**Task statement:** Spot each line in the data below containing "vector" and copy it.

**Material shown:**
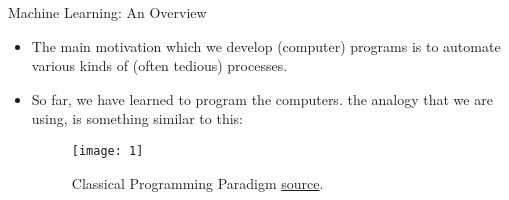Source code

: \documentclass[compress,oilve]{beamer}
\begin{document}


\begin{frame}{Machine Learning: An Overview}
\begin{itemize}
\item The main motivation which we develop (computer) programs is to automate various
kinds of (often tedious) processes.
\item So far, we have learned to program the computers. the analogy that we are using, is something similar to this:\\

\begin{center}
\begin{figure}
\texttt{[image: 1]}
\caption{Classical Programming Paradigm \href{https://sebastianraschka.com/faq/docs/datascience-ml.html}{source}.}
\end{figure}
\end{center}
\end{itemize}
\end{frame}
\end{document}

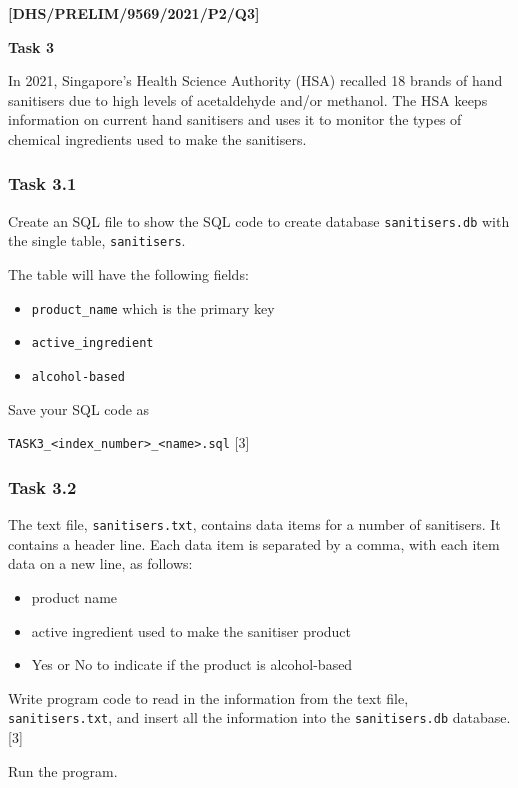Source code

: \item \textbf{{[}DHS/PRELIM/9569/2021/P2/Q3{]} }

\textbf{Task 3} 

In 2021, Singapore's Health Science Authority (HSA) recalled 18 brands
of hand sanitisers due to high levels of acetaldehyde and/or methanol.
The HSA keeps information on current hand sanitisers and uses it to
monitor the types of chemical ingredients used to make the sanitisers. 

\subsubsection*{Task 3.1 }

Create an SQL file to show the SQL code to create database \texttt{sanitisers.db}
with the single table, \texttt{sanitisers}. 

The table will have the following fields: 
\begin{itemize}
\item \texttt{product\_name} which is the primary key 
\item \texttt{active\_ingredient} 
\item \texttt{alcohol-based} 
\end{itemize}
Save your SQL code as 

\texttt{TASK3\_<index\_number>\_<name>.sql} \hfill{}{[}3{]}

\subsubsection*{Task 3.2}

The text file, \texttt{sanitisers.txt}, contains data items for a
number of sanitisers. It contains a header line. Each data item is
separated by a comma, with each item data on a new line, as follows:
\begin{itemize}
\item product name 
\item active ingredient used to make the sanitiser product 
\item \textquotedbl Yes\textquotedbl{} or \textquotedbl No\textquotedbl{}
to indicate if the product is alcohol-based 
\end{itemize}
Write program code to read in the information from the text file,
\texttt{sanitisers.txt}, and insert all the information into the \texttt{sanitisers.db}
database. \hfill{}{[}3{]}

Run the program. 

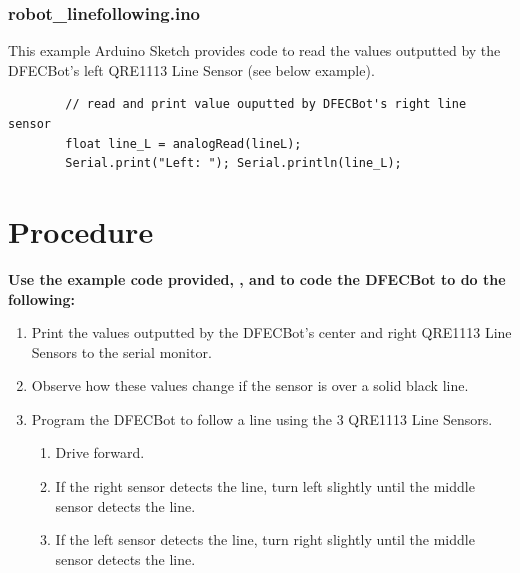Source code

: \documentclass{handout}
\begin{document}
	\subsubsection{robot\_linefollowing.ino}
	This example Arduino Sketch provides code to read the values outputted by the DFECBot's left QRE1113 Line Sensor (see below example).
	
	\begin{lstlisting}
		// read and print value ouputted by DFECBot's right line sensor
		float line_L = analogRead(lineL);
		Serial.print("Left: "); Serial.println(line_L);
	\end{lstlisting}
	
	\newpage
	\clearpage
	\pagebreak
	
	\section{Procedure}
	\textbf{Use the example code provided, , and  to code the DFECBot to do the following:}
		
	\begin{enumerate}
		\item Print the values outputted by the DFECBot's center and right QRE1113 Line Sensors to the serial monitor.
		\item Observe how these values change if the sensor is over a solid black line.
		\item Program the DFECBot to follow a line using the 3 QRE1113 Line Sensors.
			\begin{enumerate}
				\item Drive forward.
				\item If the right sensor detects the line, turn left slightly until the middle sensor detects the line.
				\item If the left sensor detects the line, turn right slightly until the middle sensor detects the line.
			\end{enumerate}
	\end{enumerate} 	
\end{document}

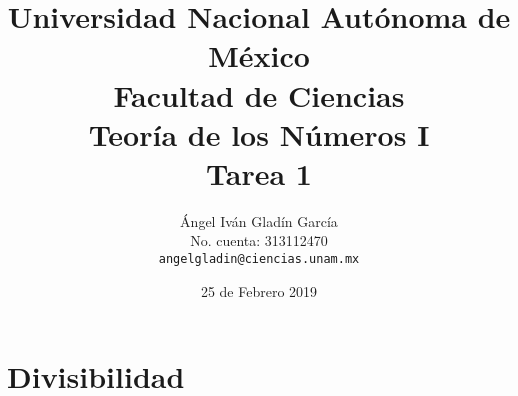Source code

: \documentclass[11pt,letterpaper]{article}
\theoremstyle{definition}\newtheorem{p}{Ejercicio}
\theoremstyle{definition}\newtheorem{pp}[p]{$(*)$Ejercicio}
\numberwithin{p}{section}
\begin{document}
\title{
    \vspace{-1.5cm}
        Universidad Nacional Autónoma de México\\
        Facultad de Ciencias\\
        Teoría de los Números I\\
    \vspace{.5cm}
    \large
        \textbf{Tarea 1}\\        
}
\author{
    Ángel Iván Gladín García\\
    No. cuenta: 313112470\\
    \texttt{angelgladin@ciencias.unam.mx}
}
\date{25 de Febrero 2019}
\maketitle

\newtheorem{theorem}{Teorema}
\newtheorem{example}{Ejemplo}
\newtheorem{corollary}{Corolario}
\newtheorem{lemma}{Lemma}
\newtheorem{definition}{Definición}
\newtheorem{prop}{Proposición}



\section{Divisibilidad}
\end{document}
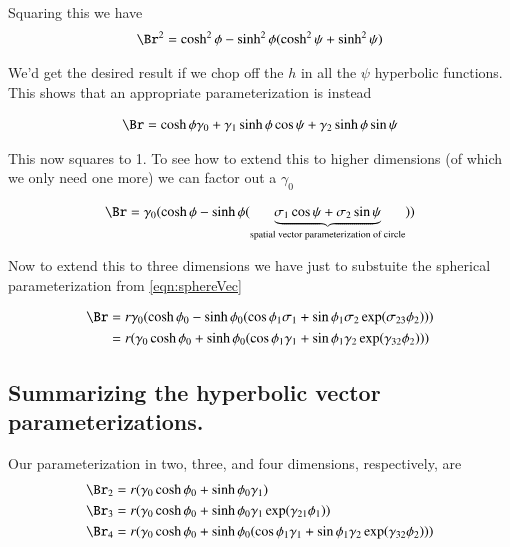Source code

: \documentclass{article}
\begin{document}
Squaring this we have
\begin{align*}
\Br^2
&= \cosh^2 \phi - \sinh^2\phi (\cosh^2 \psi + \sinh^2\psi) \\
\end{align*}

We'd get the desired result if we chop off the $h$ in all the $\psi$ hyperbolic functions.  This
shows that an appropriate parameterization is instead

\begin{align*}
\Br 
&= \cosh \phi \gamma_0 + \gamma_1 \sinh\phi \cos\psi + \gamma_2 \sinh\phi \sin\psi \\
\end{align*}

This now squares to 1.  To see how to extend this to higher dimensions (of which we only need one more)
we can factor out a $\gamma_0$

\begin{align*}
\Br 
&= \gamma_0 (\cosh \phi - \sinh\phi (\underbrace{\sigma_1 \cos\psi + \sigma_2 \sin\psi}_{\text{spatial vector parameterization of circle}}) ) \\
\end{align*}

Now to extend this to three dimensions we have just to substuite the spherical parameterization from \ref{eqn:sphereVec}

\begin{align*}
\Br 
&= r \gamma_0 (\cosh \phi_0 - \sinh\phi_0 ( \cos\phi_1 \sigma_1 + \sin\phi_1 \sigma_2 \exp( \sigma_{23} \phi_2 )) ) \\
&= r (\gamma_0 \cosh \phi_0 + \sinh\phi_0 ( \cos\phi_1 \gamma_1 + \sin\phi_1 \gamma_2 \exp( \gamma_{32} \phi_2 )) ) \\
\end{align*}

\subsection{ Summarizing the hyperbolic vector parameterizations. }

Our parameterization in two, three, and four dimensions, respectively, are
\begin{align*}
\Br_2 &= r (\gamma_0 \cosh \phi_0 + \sinh\phi_0 \gamma_1) \\
\Br_3 &= r (\gamma_0 \cosh \phi_0 + \sinh\phi_0 \gamma_1 \exp( \gamma_{21} \phi_1 ) ) \\
\Br_4 &= r (\gamma_0 \cosh \phi_0 + \sinh\phi_0 ( \cos\phi_1 \gamma_1 + \sin\phi_1 \gamma_2 \exp( \gamma_{32} \phi_2 )) )
\end{align*}
\end{document}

**Answer to this task:**
&= \gamma_0 (\cosh \phi - \sinh\phi (\underbrace{\sigma_1 \cos\psi + \sigma_2 \sin\psi}_{\text{spatial vector parameterization of circle}}) ) \\
\subsection{ Summarizing the hyperbolic vector parameterizations. }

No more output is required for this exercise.